SUPPLIED MATERIAL

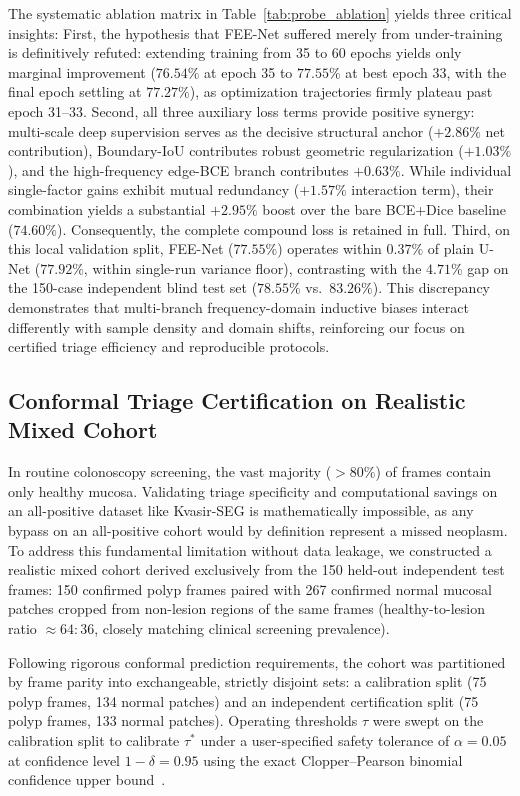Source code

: \documentclass[journal]{IEEEtran}
\begin{document}
The systematic ablation matrix in Table~\ref{tab:probe_ablation} yields three critical insights:
First, the hypothesis that FEE-Net suffered merely from under-training is definitively refuted: extending training from 35 to 60 epochs yields only marginal improvement ($76.54\%$ at epoch 35 to $77.55\%$ at best epoch 33, with the final epoch settling at $77.27\%$), as optimization trajectories firmly plateau past epoch 31--33.
Second, all three auxiliary loss terms provide positive synergy: multi-scale deep supervision serves as the decisive structural anchor ($+2.86\%$ net contribution), Boundary-IoU contributes robust geometric regularization ($+1.03\%$), and the high-frequency edge-BCE branch contributes $+0.63\%$. While individual single-factor gains exhibit mutual redundancy ($+1.57\%$ interaction term), their combination yields a substantial $+2.95\%$ boost over the bare BCE+Dice baseline ($74.60\%$). Consequently, the complete compound loss is retained in full.
Third, on this local validation split, FEE-Net ($77.55\%$) operates within $0.37\%$ of plain U-Net ($77.92\%$, within single-run variance floor), contrasting with the $4.71\%$ gap on the 150-case independent blind test set ($78.55\%$ vs.\ $83.26\%$). This discrepancy demonstrates that multi-branch frequency-domain inductive biases interact differently with sample density and domain shifts, reinforcing our focus on certified triage efficiency and reproducible protocols.

\subsection{Conformal Triage Certification on Realistic Mixed Cohort}
In routine colonoscopy screening, the vast majority ($>80\%$) of frames contain only healthy mucosa. Validating triage specificity and computational savings on an all-positive dataset like Kvasir-SEG is mathematically impossible, as any bypass on an all-positive cohort would by definition represent a missed neoplasm. To address this fundamental limitation without data leakage, we constructed a realistic mixed cohort derived exclusively from the 150 held-out independent test frames: 150 confirmed polyp frames paired with 267 confirmed normal mucosal patches cropped from non-lesion regions of the same frames (healthy-to-lesion ratio $\approx 64:36$, closely matching clinical screening prevalence).

Following rigorous conformal prediction requirements, the cohort was partitioned by frame parity into exchangeable, strictly disjoint sets: a calibration split (75 polyp frames, 134 normal patches) and an independent certification split (75 polyp frames, 133 normal patches). Operating thresholds $\tau$ were swept on the calibration split to calibrate $\tau^*$ under a user-specified safety tolerance of $\alpha = 0.05$ at confidence level $1 - \delta = 0.95$ using the exact Clopper--Pearson binomial confidence upper bound~\cite{clopper1934use}. 
\end{document}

PROBLEM DESCRIPTION
Starting with the first entry and ending with the last, reproduce the listing exactly, without its pictures.

ANSWER AREA
Source code

: \documentclass[journal]{IEEEtran}
\begin{document}
The systematic ablation matrix in Table~\ref{tab:probe_ablation} yields three critical insights:
First, the hypothesis that FEE-Net suffered merely from under-training is definitively refuted: extending training from 35 to 60 epochs yields only marginal improvement ($76.54\%$ at epoch 35 to $77.55\%$ at best epoch 33, with the final epoch settling at $77.27\%$), as optimization trajectories firmly plateau past epoch 31--33.
Second, all three auxiliary loss terms provide positive synergy: multi-scale deep supervision serves as the decisive structural anchor ($+2.86\%$ net contribution), Boundary-IoU contributes robust geometric regularization ($+1.03\%$), and the high-frequency edge-BCE branch contributes $+0.63\%$. While individual single-factor gains exhibit mutual redundancy ($+1.57\%$ interaction term), their combination yields a substantial $+2.95\%$ boost over the bare BCE+Dice baseline ($74.60\%$). Consequently, the complete compound loss is retained in full.
Third, on this local validation split, FEE-Net ($77.55\%$) operates within $0.37\%$ of plain U-Net ($77.92\%$, within single-run variance floor), contrasting with the $4.71\%$ gap on the 150-case independent blind test set ($78.55\%$ vs.\ $83.26\%$). This discrepancy demonstrates that multi-branch frequency-domain inductive biases interact differently with sample density and domain shifts, reinforcing our focus on certified triage efficiency and reproducible protocols.

\subsection{Conformal Triage Certification on Realistic Mixed Cohort}
In routine colonoscopy screening, the vast majority ($>80\%$) of frames contain only healthy mucosa. Validating triage specificity and computational savings on an all-positive dataset like Kvasir-SEG is mathematically impossible, as any bypass on an all-positive cohort would by definition represent a missed neoplasm. To address this fundamental limitation without data leakage, we constructed a realistic mixed cohort derived exclusively from the 150 held-out independent test frames: 150 confirmed polyp frames paired with 267 confirmed normal mucosal patches cropped from non-lesion regions of the same frames (healthy-to-lesion ratio $\approx 64:36$, closely matching clinical screening prevalence).

Following rigorous conformal prediction requirements, the cohort was partitioned by frame parity into exchangeable, strictly disjoint sets: a calibration split (75 polyp frames, 134 normal patches) and an independent certification split (75 polyp frames, 133 normal patches). Operating thresholds $\tau$ were swept on the calibration split to calibrate $\tau^*$ under a user-specified safety tolerance of $\alpha = 0.05$ at confidence level $1 - \delta = 0.95$ using the exact Clopper--Pearson binomial confidence upper bound~\cite{clopper1934use}. 
\end{document}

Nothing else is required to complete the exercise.